House prices slump again - but for how long?

Another fall in house prices last month - but one expert says this decline will only be temporary...

by
Last Updated: 31 Aug 2010

The latest figures from the Land Registry show that house prices in England and Wales fell for the tenth consecutive month in June – the 1% drop (to an average of £180,781) means that prices are now just 0.1% higher than this time last year. Housing data company Hometrack paints an even gloomier picture: it reckons the average price fell 1.2% to £168,500, meaning prices are now 4.4% lower than they were 12 months ago.

According to the Land Registry, prices in London were the hardest hit last month, falling by 2.5% - a bit of a surprise, given that so far it’s been one of the more resilient regions. Hometrack’s figures showed a smaller drop in Greater London last month (of 1.3%), but it reckons prices are now 5.1% down on last year – more than the national average. Completed sales are also down across the board – the Registry recorded a 39% drop in April, with only the North-East seeing any kind of improvement (strangely, that was up 4.1% - perhaps people wanted to get into their new places before the end of the football season?).

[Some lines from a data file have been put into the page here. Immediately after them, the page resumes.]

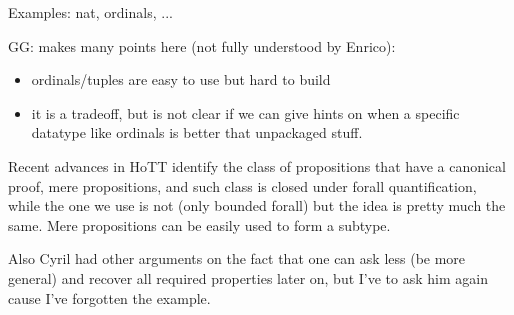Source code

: \mcbREQUIRE{}


Examples: nat, ordinals, ...

GG: makes many points here (not fully understood by Enrico):
\begin{itemize}
\item ordinals/tuples are easy to use but hard to build
\item it is a tradeoff, but is not clear if we can give hints on when
	a specific datatype like ordinals is better that unpackaged
	stuff.
\end{itemize}

\mcbPROVIDE{}
\mcbREQUIRE{}

Recent advances in HoTT identify the class of propositions that have a
canonical proof, mere propositions, and such class is closed under
forall quantification, while the one we use is not (only bounded
forall) but the idea is pretty much the same.  Mere propositions can
be easily used to form a subtype.

Also Cyril had other arguments on the fact that one can
ask less (be more general) and recover all required properties later
on, but I've to ask him again cause I've forgotten the example.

However, at least one important voice reckons the decline will be temporary – and is predicting a 25% hike in current prices by 2013. The National Housing Federation has produced a report (based on research by Oxford Economics) suggesting that prices will fall next year, start to recover slightly in 2010, and then take off in the subsequent years, reaching an average of £274,000 by 2013. So much for the housing crash…

The NHF’s theory is based on the good old ‘supply and demand’ principle. It says that homes are not being built quickly enough to meet our needs. ‘People are living longer, they’re delaying getting married and they’re more likely to get divorced – meaning we now have more households than ever,’ says CEO David Orr. The federation reckons that over 220,000 new households are being created every year, and we’re only building 75% of the homes needed to house them. 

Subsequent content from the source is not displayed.